From the Guidelines
The patient with membranous nephropathy should be treated with a combination of immunosuppressive therapy, including cyclosporin, and supportive care to reduce proteinuria and slow disease progression, as evidenced by the workshop recommendations 1. The patient has membranous nephropathy, which is causing nephrotic syndrome as evidenced by his facial puffiness, peripheral edema, hypoalbuminemia, and significant proteinuria. Initial treatment should include an ACE inhibitor or ARB to reduce proteinuria, such as lisinopril 10 mg daily or losartan 50 mg daily.
- A low-sodium diet (less than 2 grams daily) should be recommended to help manage edema.
- Since this is a 17-year-old with primary membranous nephropathy, immunosuppressive therapy should be considered, typically with a regimen of alternating monthly cycles of oral and intravenous corticosteroids plus cyclophosphamide, as cycling a cytotoxic agent with a corticosteroid over a 6-month period has been shown to both reduce proteinuria and slow disease progression 1.
- Before starting immunosuppression, testing for secondary causes should be completed, including hepatitis B and C, HIV, autoimmune disorders, and malignancy screening.
- Diuretics like furosemide 20-40 mg daily may be needed for symptomatic edema.
- Anticoagulation with warfarin or a direct oral anticoagulant should be considered if serum albumin is persistently below 2.5 g/dL due to increased thrombosis risk. Regular monitoring of renal function, proteinuria, and albumin levels is essential to assess treatment response.

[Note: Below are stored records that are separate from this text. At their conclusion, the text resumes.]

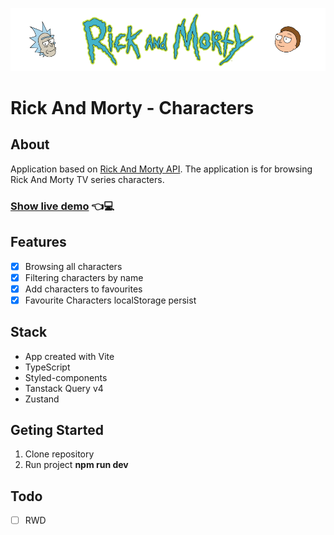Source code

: ![Heading image](./src/assets/ramLogo.png)

# Rick And Morty - Characters

## About

Application based on [Rick And Morty API](https://rickandmortyapi.com/). The application is for browsing Rick And Morty TV series characters.

### [Show live demo](https://ram-characters-mo.netlify.app) 👈💻

## Features
* [x] Browsing all characters
* [x] Filtering characters by name
* [x] Add characters to favourites
* [x] Favourite Characters localStorage persist

## Stack
* App created with Vite
* TypeScript
* Styled-components
* Tanstack Query v4
* Zustand

## Geting Started
1. Clone repository
2. Run project **npm run dev**

## Todo
* [ ] RWD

- The prognosis of membranous nephropathy might also be influenced by racial origin, and the patient's proteinuria level, with low-risk patients having <4 g/day proteinuria, medium-risk patients having proteinuria consistently between 4 and 8 g/day, and high-risk patients having abnormal and/or deteriorating >8 g/day proteinuria 1.
From the Research
Patient Presentation
The patient is a 17-year-old boy presenting with progressive facial puffiness, fatigue, and decreased appetite for the past month. Physical examination shows periorbital and pretibial edema. Laboratory results indicate 4+ proteinuria, low albumin levels, and normal creatinine levels.
Diagnosis
The patient's diagnosis is consistent with membranous nephropathy, as evidenced by the renal biopsy showing a diffuse, granular pattern of IgG and C3 along the capillary loops and electron-dense immune deposits along the glomerular basement membrane.
Treatment Options
- Angiotensin-converting enzyme (ACE) inhibitors may be considered for treatment, as they have been shown to have a blood pressure-lowering independent anti-proteinuric effect 2, 3.
- Angiotensin receptor blockers (ARBs) may also be considered, as they have been shown to have similar efficacy to ACE inhibitors in reducing proteinuria and slowing renal disease progression 4, 5.
- The optimal dose of ACE inhibitors or ARBs for renoprotection is not well established, but higher doses may be associated with further reductions in proteinuria and improved renal outcomes 3.
Considerations
- ACE inhibitors are contraindicated in pregnancy due to fetal toxicity 2.
- ARBs may have a lower risk of adverse events, such as cough and angioedema, compared to ACE inhibitors 5.
- Sacubitril-valsartan, a combination of an ACE inhibitor and a neprilysin inhibitor, may be considered for patients with heart failure and reduced ejection fraction, but its use in patients with membranous nephropathy is not well established 6.
Key Points
- Membranous nephropathy is a cause of nephrotic syndrome, characterized by heavy proteinuria and low albumin levels.
- ACE inhibitors and ARBs may be considered for treatment, but the optimal dose and choice of agent are not well established.
- Further studies are needed to determine the efficacy and safety of different treatment options for patients with membranous nephropathy.